After a few days of mounting backlash, El Al CEO Gonen Usishkin admitted that tales of the violent haredim were a total fabrication. "I never said that the haredim on the flight attacked anyone. There was no physical violence,” said Usishkin.

It’s important to stress that the libelous stories did not appear in fringe publications, but in Israel’s most prominent news platforms, including Channel 2 and Ynet. In other words, for a few hours, almost all of Israel's media edifice was propagating totally false information that smeared an entire community.

In an even more serious case of media malpractice, Channel 10 published videos taken by passengers of the flight, but with background screams artificially inserted into the audio. Instantly, a forceful conversation between passengers and crew sounded like a violent bar fight. Channel 10 later apologized and attributed it to a “technical problem”.

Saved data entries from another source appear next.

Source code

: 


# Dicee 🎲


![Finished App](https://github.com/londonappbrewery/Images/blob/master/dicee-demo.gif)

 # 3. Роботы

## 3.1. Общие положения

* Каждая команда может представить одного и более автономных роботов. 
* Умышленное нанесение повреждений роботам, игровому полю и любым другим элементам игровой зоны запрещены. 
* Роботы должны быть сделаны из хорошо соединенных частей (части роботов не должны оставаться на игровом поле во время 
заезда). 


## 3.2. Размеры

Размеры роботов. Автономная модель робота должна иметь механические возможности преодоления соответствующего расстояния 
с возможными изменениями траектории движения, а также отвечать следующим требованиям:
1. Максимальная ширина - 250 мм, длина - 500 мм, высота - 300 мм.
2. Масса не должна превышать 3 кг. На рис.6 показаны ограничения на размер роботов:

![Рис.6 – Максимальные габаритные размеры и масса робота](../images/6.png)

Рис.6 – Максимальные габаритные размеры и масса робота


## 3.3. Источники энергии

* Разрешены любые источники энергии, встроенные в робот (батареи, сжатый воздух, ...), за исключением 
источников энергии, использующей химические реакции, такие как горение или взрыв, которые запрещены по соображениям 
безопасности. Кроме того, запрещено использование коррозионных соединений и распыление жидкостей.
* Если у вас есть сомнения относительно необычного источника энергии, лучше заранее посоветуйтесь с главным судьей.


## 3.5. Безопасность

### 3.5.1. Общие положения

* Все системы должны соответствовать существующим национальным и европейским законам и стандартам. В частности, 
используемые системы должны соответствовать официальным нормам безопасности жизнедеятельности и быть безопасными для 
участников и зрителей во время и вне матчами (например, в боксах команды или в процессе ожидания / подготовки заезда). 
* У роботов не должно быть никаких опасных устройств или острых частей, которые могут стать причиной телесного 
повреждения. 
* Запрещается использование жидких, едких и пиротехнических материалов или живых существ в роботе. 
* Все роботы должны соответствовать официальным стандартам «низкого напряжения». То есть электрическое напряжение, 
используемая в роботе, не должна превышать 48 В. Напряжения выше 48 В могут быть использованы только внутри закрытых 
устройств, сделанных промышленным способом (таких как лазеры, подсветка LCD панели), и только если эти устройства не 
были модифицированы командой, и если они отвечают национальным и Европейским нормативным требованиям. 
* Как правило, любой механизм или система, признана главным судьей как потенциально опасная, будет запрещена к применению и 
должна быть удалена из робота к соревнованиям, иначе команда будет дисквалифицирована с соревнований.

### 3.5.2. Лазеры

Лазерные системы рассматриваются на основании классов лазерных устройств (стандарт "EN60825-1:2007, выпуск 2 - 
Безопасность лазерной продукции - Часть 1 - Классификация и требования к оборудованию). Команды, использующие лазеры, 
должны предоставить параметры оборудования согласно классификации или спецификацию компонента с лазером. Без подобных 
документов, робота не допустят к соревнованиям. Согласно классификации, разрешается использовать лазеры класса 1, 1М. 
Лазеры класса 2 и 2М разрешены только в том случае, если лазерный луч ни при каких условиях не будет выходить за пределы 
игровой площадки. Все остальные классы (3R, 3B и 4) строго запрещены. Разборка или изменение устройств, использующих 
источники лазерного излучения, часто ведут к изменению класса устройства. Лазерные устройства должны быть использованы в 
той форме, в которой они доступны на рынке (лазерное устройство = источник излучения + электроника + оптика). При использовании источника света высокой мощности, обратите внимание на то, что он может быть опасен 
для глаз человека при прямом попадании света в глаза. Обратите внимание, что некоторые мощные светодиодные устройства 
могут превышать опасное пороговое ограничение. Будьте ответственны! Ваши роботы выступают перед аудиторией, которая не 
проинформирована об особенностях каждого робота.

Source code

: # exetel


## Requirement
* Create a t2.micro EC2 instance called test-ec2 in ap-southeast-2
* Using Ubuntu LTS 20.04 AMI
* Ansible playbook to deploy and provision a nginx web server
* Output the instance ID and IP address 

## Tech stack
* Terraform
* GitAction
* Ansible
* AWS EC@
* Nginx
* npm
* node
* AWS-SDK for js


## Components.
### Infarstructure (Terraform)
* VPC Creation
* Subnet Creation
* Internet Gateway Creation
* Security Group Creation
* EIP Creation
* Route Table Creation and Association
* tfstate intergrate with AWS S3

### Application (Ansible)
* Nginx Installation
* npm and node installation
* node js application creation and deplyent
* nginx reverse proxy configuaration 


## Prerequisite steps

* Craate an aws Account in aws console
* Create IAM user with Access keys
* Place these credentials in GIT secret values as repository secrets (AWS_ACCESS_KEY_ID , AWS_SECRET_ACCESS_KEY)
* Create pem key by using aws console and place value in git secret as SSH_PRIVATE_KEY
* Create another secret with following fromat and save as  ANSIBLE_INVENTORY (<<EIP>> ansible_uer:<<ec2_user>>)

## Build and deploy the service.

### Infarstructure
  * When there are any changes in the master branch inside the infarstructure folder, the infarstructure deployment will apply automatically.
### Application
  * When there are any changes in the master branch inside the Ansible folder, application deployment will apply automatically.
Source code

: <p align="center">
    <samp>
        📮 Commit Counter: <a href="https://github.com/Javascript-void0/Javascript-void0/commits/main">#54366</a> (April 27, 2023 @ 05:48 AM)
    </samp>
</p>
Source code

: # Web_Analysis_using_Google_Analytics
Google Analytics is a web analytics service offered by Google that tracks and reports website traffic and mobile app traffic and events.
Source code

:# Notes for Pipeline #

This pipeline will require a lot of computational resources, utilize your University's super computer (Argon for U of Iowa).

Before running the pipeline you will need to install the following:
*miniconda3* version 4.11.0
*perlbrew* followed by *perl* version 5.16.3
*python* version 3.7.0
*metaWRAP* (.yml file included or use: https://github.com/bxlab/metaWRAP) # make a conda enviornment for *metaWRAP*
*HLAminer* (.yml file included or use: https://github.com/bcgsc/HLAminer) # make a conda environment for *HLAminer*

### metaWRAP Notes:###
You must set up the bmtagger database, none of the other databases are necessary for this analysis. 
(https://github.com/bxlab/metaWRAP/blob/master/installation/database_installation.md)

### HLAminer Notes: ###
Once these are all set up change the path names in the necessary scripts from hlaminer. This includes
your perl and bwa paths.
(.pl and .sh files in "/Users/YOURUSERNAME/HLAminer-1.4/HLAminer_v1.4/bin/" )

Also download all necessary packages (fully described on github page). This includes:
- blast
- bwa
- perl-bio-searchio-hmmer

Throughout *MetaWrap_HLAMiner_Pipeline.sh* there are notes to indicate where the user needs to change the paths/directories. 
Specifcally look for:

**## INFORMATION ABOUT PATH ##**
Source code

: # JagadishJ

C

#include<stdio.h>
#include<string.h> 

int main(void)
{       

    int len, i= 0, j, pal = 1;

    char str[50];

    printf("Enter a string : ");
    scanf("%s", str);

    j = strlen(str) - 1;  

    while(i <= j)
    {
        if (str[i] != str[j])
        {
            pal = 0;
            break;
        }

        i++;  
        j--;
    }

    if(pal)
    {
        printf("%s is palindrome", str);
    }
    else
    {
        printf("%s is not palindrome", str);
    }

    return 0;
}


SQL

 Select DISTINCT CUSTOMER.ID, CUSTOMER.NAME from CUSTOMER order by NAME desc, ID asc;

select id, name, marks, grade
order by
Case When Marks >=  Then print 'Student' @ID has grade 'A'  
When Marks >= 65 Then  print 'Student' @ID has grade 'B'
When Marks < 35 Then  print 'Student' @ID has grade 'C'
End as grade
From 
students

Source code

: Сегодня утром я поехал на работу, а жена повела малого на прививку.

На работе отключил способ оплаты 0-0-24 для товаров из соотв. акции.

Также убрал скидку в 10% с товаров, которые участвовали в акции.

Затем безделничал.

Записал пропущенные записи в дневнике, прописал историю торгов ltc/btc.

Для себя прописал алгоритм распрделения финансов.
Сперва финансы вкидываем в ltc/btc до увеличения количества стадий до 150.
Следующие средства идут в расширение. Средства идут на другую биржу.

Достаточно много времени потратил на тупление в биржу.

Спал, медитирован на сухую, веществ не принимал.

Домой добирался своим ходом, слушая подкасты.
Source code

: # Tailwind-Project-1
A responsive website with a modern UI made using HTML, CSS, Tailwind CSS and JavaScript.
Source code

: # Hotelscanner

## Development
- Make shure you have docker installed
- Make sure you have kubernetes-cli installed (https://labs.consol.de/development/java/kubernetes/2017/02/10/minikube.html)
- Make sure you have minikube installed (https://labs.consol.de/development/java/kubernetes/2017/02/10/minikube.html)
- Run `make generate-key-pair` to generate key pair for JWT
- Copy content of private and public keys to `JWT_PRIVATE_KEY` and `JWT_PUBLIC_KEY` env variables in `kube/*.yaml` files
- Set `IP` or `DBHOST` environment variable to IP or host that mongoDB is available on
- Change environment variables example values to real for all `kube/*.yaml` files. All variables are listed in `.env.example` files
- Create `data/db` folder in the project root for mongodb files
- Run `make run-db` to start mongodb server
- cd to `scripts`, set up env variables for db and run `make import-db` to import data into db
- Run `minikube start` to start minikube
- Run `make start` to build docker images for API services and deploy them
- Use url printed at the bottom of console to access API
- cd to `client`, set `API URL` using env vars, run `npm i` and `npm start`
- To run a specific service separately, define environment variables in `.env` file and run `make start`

This whole saga begs the question: What would have happened had Yehuda Shlezinger and Yaakov Katz not been on the flight? The answer is obvious. The completely false story would never have been debunked. This entire week, we would have seen eruptions of anti-haredi vitriol all over Israel. Only the presence of two highly respected media and political personalities stopped the libel in its tracks.

It’s no secret that the haredi community is one of the most hated groups in Israel. As a current MK told this writer, “the haredim are the only group you can insult and still get away with it". Surveys show the haredim constantly topping the list of the most disliked sectors in Israel, ahead of other constantly-pilloried groups such as Arabs and settlers.

Much of the animosity stems from decades of hostile coverage by a ravenous press that searched for every way to make haredim look bad. One wonders how many other media circuses that besmirched haredim were equally baseless. How many times did we cluck our tongues after reading reports that presented haredim acting in an outrageous manner?

It’s important to mention that slanted and biased press coverage is not restricted solely to the haredi community. The Religious Zionist sector was brutally pilloried in the months preceding the Gaza Disengagement by a media that had sworn to do whatever was needed to ensure that plan went forward.

Time after time, hostile reporters willfully invented gruesome stories that portrayed settlers and the religious as demonic extremists, often inventing reports out of thin air that had no basis in reality.

“For a full year, they were portrayed as violent, deluded, and messianic (the fact that almost half of those expelled were secular was played down.) "There will be a war in Homesh and Sa-Nur," the headlines predicted. "Senior figures" warned of bloodshed,” recounted former Yesha Council Spokesperson and senior journalist Emily Amrousi in a 2015 article for Israel Hayom

“The media had a key role in shaping public opinion. What seemed like a disaster to us (and turned out to be a disaster) was what the media wanted.”

Former British Prime Minister Winston Churchill famously wrote that “a lie can travel halfway around the world before the truth can get its boots on”. Cases of media malpractice as witnessed this past week should make us all ask ourselves if our beliefs about the haredi community are false as well.